*** Opening of Data for review ***
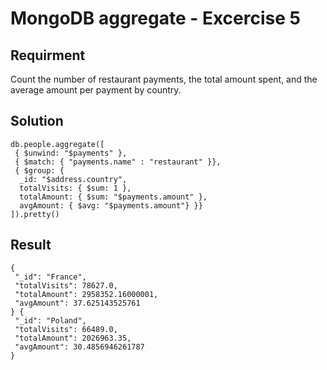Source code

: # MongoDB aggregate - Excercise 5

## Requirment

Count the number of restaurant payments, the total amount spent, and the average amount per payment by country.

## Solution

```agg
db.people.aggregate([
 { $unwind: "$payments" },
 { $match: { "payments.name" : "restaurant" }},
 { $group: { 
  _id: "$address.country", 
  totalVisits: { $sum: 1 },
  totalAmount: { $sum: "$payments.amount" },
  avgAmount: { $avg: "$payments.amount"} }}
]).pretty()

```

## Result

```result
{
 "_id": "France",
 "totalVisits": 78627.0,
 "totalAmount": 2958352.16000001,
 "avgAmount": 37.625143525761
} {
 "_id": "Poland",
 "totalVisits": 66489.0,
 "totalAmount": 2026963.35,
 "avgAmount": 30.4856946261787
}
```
*** Close of Data for review ***
* [Exercise brief]: Your answer should consist of the lines from the material that contain "aggregate".

* [Task response]:
: # MongoDB aggregate - Excercise 5
db.people.aggregate([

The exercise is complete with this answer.